-------- Information

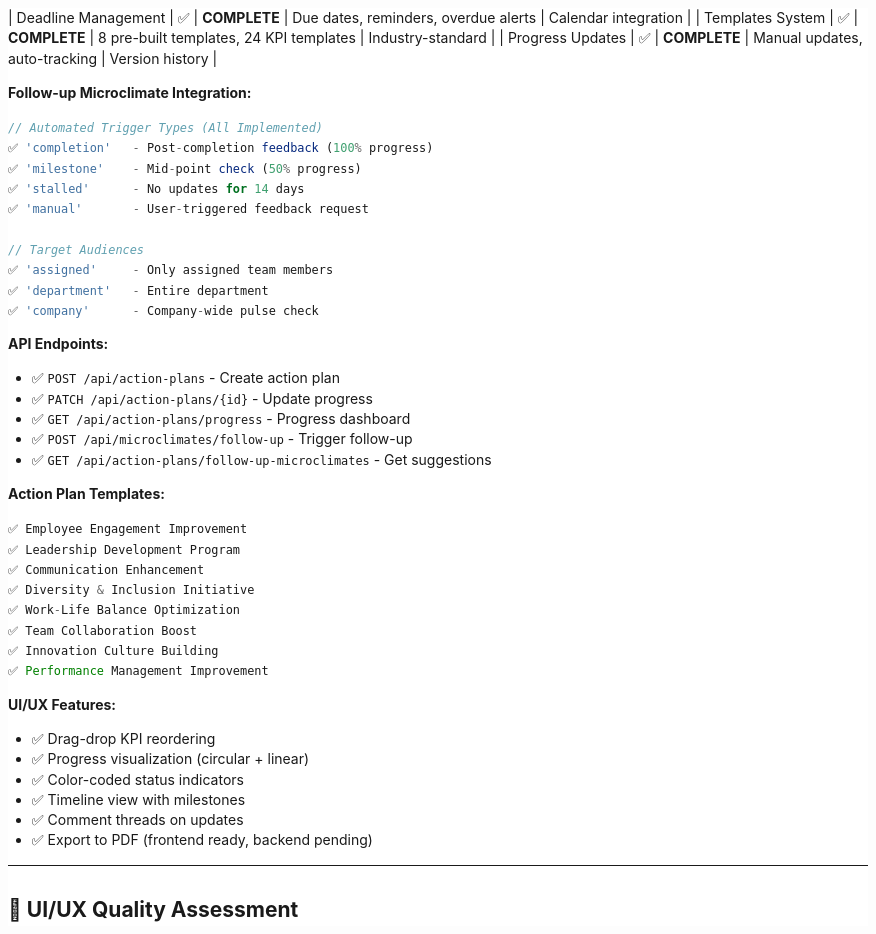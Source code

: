 | Deadline Management                 | ✅       | **COMPLETE** | Due dates, reminders, overdue alerts           | Calendar integration           |
| Templates System                    | ✅       | **COMPLETE** | 8 pre-built templates, 24 KPI templates        | Industry-standard              |
| Progress Updates                    | ✅       | **COMPLETE** | Manual updates, auto-tracking                  | Version history                |

**Follow-up Microclimate Integration:**

```typescript
// Automated Trigger Types (All Implemented)
✅ 'completion'   - Post-completion feedback (100% progress)
✅ 'milestone'    - Mid-point check (50% progress)
✅ 'stalled'      - No updates for 14 days
✅ 'manual'       - User-triggered feedback request

// Target Audiences
✅ 'assigned'     - Only assigned team members
✅ 'department'   - Entire department
✅ 'company'      - Company-wide pulse check
```

**API Endpoints:**

- ✅ `POST /api/action-plans` - Create action plan
- ✅ `PATCH /api/action-plans/{id}` - Update progress
- ✅ `GET /api/action-plans/progress` - Progress dashboard
- ✅ `POST /api/microclimates/follow-up` - Trigger follow-up
- ✅ `GET /api/action-plans/follow-up-microclimates` - Get suggestions

**Action Plan Templates:**

```typescript
✅ Employee Engagement Improvement
✅ Leadership Development Program
✅ Communication Enhancement
✅ Diversity & Inclusion Initiative
✅ Work-Life Balance Optimization
✅ Team Collaboration Boost
✅ Innovation Culture Building
✅ Performance Management Improvement
```

**UI/UX Features:**

- ✅ Drag-drop KPI reordering
- ✅ Progress visualization (circular + linear)
- ✅ Color-coded status indicators
- ✅ Timeline view with milestones
- ✅ Comment threads on updates
- ✅ Export to PDF (frontend ready, backend pending)

---

## 🎨 UI/UX Quality Assessment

----------------

Task description: All that is wanted is each line, word for word, from the first line of the data to the one holding "pre-built templates, 24", with the pictures left out.

Exercise output:
Source code

: | Deadline Management                 | ✅       | **COMPLETE** | Due dates, reminders, overdue alerts           | Calendar integration           |
| Templates System                    | ✅       | **COMPLETE** | 8 pre-built templates, 24 KPI templates        | Industry-standard              |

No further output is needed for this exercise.